__Problem__: Work out the number of lines in the records that include the word "phrasing"; reply with that number alone.
[Records Boundary: Start]
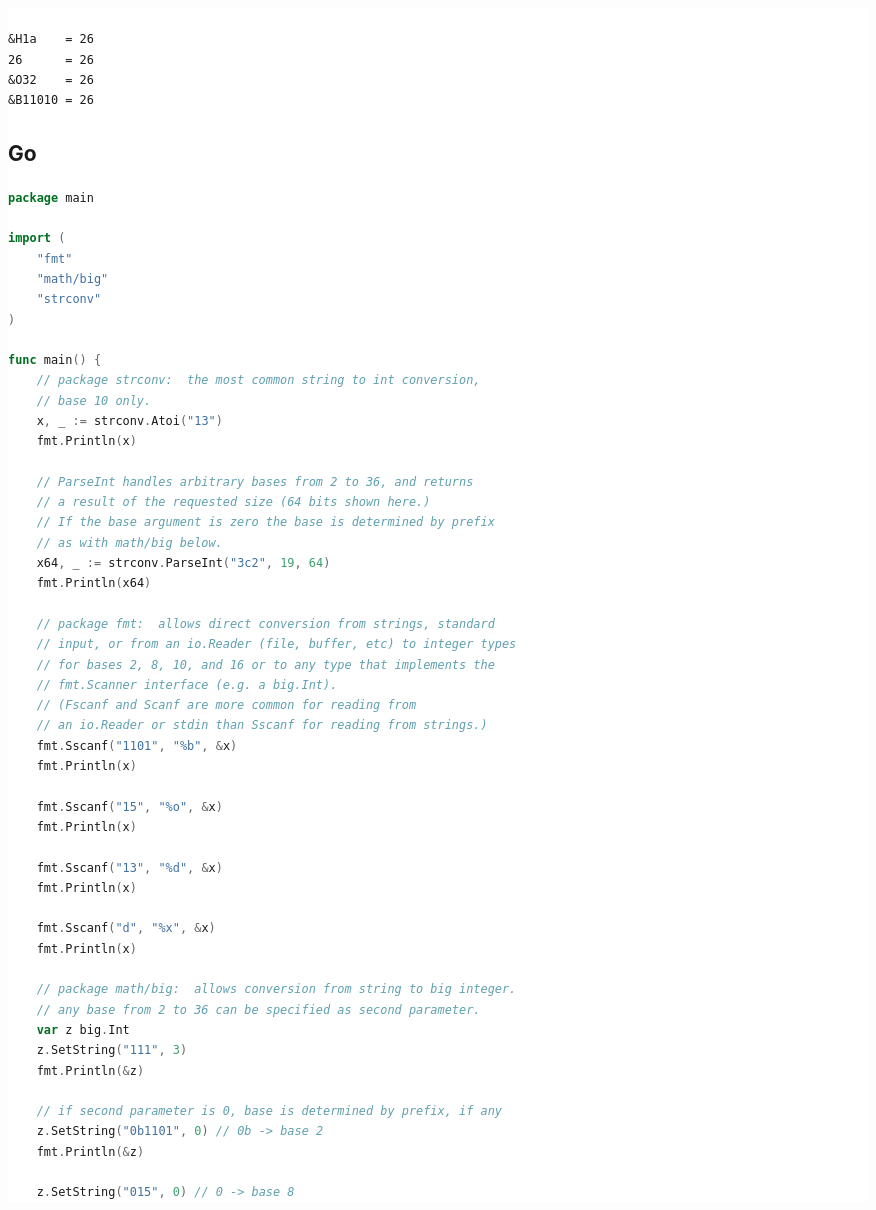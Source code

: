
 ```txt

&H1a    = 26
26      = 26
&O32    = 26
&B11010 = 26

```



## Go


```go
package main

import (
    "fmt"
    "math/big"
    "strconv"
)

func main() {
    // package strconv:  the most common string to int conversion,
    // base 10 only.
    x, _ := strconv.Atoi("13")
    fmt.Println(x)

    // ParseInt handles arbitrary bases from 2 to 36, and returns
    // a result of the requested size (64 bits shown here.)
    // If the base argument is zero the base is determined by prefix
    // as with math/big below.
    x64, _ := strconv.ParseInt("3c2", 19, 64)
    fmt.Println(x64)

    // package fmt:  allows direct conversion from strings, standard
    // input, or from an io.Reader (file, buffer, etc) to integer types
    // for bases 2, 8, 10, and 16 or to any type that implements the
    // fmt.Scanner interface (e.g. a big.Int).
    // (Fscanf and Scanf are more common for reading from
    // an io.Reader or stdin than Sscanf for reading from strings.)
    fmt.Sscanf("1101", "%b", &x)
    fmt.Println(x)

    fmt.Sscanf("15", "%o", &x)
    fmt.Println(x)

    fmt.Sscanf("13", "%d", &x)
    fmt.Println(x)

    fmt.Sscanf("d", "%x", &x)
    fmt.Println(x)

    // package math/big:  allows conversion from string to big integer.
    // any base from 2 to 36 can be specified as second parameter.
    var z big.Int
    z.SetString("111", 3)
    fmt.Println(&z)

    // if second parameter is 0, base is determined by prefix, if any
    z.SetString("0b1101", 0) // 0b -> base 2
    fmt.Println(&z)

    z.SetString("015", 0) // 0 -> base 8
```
[Records Boundary: End]
[Records Boundary: Start]
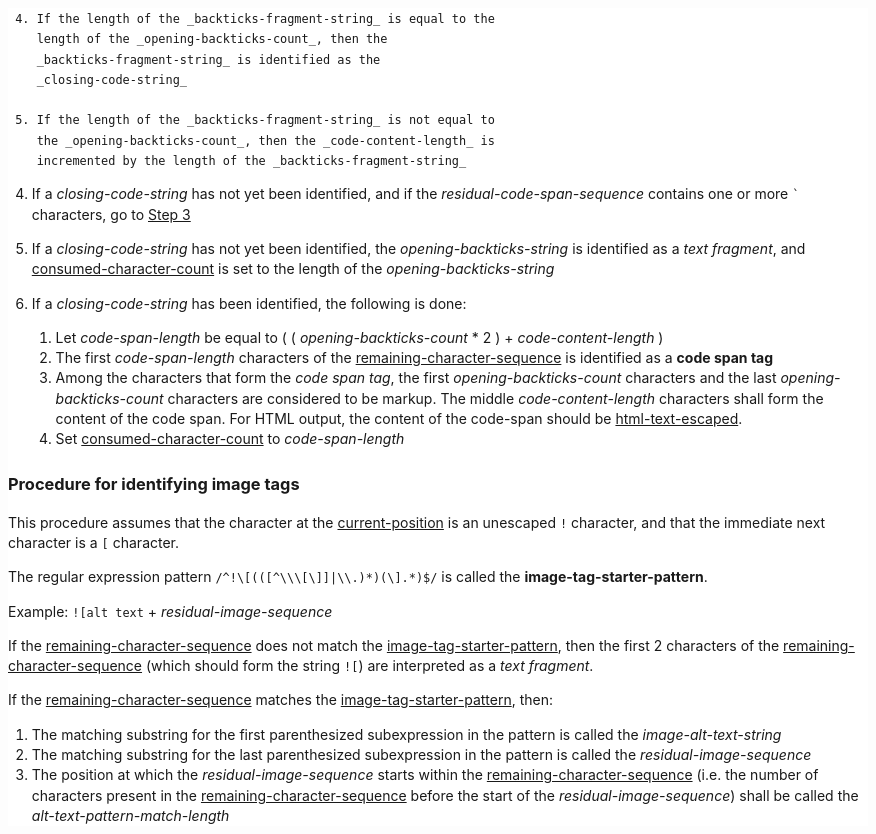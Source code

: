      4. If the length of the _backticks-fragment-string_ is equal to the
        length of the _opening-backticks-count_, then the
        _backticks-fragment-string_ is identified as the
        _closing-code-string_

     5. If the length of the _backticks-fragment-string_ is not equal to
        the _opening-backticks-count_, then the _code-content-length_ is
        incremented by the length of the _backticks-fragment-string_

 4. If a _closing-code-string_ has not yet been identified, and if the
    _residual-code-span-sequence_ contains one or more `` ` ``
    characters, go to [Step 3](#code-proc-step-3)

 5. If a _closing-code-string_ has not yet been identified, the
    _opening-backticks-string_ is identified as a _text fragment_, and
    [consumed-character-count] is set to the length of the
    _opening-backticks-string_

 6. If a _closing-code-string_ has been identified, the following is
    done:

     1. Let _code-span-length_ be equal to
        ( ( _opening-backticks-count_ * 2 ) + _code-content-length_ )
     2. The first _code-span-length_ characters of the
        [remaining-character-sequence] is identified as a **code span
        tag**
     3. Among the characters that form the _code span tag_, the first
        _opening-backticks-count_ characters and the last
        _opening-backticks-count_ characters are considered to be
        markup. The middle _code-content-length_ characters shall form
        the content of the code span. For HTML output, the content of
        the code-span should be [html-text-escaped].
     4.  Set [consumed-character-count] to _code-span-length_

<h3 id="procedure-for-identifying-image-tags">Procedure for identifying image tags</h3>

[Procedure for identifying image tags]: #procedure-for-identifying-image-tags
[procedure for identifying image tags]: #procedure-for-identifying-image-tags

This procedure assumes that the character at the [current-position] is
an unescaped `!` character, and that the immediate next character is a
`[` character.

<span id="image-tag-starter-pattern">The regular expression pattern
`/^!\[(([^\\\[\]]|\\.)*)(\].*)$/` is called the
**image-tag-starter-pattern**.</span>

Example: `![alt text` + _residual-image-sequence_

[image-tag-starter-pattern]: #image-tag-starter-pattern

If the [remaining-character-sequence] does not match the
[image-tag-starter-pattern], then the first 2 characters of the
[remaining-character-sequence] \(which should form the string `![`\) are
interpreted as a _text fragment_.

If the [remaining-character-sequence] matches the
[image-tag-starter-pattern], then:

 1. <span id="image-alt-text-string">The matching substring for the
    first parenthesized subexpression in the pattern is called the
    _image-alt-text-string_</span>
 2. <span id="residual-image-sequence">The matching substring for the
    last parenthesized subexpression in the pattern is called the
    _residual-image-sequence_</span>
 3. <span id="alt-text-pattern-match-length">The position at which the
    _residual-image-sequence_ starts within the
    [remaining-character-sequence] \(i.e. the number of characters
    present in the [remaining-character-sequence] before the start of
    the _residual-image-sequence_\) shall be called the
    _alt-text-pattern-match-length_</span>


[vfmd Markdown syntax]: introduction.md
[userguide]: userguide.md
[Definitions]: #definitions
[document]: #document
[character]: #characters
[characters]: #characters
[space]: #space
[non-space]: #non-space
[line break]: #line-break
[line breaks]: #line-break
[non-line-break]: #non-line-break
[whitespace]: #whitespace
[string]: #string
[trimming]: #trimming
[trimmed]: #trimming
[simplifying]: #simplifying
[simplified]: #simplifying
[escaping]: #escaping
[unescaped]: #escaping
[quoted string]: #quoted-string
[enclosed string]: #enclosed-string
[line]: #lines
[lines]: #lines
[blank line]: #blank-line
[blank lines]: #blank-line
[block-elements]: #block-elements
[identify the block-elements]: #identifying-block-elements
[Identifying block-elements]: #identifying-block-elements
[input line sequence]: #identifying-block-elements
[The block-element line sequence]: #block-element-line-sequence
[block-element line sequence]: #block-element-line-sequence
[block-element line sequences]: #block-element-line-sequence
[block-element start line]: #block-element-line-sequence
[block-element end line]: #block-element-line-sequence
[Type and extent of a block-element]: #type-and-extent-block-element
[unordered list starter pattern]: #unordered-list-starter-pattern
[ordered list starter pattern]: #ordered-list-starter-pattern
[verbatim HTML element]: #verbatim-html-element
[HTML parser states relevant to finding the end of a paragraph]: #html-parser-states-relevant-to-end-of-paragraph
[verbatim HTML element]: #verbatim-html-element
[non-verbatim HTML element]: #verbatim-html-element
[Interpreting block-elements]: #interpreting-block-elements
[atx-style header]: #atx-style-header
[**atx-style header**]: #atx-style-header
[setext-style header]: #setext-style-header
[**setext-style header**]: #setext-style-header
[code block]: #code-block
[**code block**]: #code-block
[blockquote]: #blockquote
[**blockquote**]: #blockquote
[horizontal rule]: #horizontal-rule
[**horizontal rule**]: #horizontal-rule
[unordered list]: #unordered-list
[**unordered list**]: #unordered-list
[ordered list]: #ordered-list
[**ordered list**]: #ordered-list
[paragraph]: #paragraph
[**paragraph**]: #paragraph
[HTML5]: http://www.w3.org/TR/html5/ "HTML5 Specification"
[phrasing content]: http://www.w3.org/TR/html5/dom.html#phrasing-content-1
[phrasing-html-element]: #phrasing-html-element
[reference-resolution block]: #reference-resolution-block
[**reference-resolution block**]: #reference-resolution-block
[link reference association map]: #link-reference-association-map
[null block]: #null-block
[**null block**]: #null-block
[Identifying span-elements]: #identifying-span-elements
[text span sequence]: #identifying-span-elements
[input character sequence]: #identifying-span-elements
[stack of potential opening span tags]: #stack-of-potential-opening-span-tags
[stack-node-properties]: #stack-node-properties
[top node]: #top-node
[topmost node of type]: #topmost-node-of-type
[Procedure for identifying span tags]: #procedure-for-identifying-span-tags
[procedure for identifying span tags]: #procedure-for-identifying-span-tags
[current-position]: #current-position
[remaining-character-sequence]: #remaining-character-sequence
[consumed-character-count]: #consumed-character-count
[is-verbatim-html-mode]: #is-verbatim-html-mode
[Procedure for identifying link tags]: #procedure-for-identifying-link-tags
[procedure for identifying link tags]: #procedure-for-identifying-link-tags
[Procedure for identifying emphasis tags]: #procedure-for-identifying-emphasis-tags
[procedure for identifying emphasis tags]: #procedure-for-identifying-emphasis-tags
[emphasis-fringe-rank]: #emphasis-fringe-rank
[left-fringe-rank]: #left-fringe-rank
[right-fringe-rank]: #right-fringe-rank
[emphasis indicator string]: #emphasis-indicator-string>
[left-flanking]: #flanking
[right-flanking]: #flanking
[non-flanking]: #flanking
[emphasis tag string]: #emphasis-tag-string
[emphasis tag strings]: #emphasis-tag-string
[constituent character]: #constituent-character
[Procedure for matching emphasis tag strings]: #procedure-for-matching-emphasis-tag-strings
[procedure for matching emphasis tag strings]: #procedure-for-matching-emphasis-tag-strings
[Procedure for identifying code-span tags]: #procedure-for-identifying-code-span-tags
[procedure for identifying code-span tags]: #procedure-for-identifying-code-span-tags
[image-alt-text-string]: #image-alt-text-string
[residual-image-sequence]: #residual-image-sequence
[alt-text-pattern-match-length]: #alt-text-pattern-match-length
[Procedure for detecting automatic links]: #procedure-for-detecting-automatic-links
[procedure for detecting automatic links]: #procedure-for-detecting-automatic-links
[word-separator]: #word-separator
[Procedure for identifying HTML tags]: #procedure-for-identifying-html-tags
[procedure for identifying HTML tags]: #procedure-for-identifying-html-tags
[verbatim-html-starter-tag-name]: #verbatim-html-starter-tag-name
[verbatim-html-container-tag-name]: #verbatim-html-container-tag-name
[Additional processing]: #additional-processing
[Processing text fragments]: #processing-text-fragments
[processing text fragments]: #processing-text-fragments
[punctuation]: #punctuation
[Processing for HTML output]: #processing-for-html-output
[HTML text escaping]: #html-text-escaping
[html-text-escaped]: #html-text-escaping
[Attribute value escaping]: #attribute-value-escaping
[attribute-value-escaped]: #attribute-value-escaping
[Records Boundary: End]
[Records Boundary: Start]
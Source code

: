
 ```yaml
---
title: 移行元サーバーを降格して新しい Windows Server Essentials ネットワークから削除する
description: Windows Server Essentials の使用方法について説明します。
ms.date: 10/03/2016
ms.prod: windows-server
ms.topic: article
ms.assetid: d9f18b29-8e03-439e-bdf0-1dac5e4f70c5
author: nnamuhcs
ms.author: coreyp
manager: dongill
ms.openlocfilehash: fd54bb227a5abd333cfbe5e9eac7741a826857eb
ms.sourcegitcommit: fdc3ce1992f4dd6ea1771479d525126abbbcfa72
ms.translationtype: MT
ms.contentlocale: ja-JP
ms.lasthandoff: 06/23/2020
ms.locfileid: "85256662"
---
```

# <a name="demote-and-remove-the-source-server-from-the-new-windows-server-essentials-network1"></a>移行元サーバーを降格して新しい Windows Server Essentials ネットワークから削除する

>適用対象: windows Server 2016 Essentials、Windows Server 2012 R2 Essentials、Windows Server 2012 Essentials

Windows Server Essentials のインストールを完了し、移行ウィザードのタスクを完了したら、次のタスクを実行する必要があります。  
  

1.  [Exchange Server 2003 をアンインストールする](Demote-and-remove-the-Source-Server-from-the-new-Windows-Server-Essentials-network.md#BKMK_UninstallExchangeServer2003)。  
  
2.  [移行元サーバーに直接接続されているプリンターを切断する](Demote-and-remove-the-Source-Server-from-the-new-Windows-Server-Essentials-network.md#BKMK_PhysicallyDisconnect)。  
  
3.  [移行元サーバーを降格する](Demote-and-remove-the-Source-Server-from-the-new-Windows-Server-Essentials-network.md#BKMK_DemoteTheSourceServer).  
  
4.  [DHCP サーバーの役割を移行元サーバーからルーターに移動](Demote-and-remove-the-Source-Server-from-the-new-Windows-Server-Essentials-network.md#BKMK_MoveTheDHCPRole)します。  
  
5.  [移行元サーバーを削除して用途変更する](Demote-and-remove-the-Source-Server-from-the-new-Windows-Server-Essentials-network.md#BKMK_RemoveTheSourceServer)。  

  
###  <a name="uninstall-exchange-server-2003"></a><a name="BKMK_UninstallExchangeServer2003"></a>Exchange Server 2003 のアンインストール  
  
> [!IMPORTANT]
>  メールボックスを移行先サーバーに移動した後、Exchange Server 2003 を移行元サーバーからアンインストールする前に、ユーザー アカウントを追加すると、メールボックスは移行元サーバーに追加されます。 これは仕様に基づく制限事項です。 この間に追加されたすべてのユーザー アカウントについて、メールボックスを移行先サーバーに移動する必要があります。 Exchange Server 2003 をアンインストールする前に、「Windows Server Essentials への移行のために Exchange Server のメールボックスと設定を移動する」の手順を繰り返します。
[Records Boundary: End]
__The completed task__: 2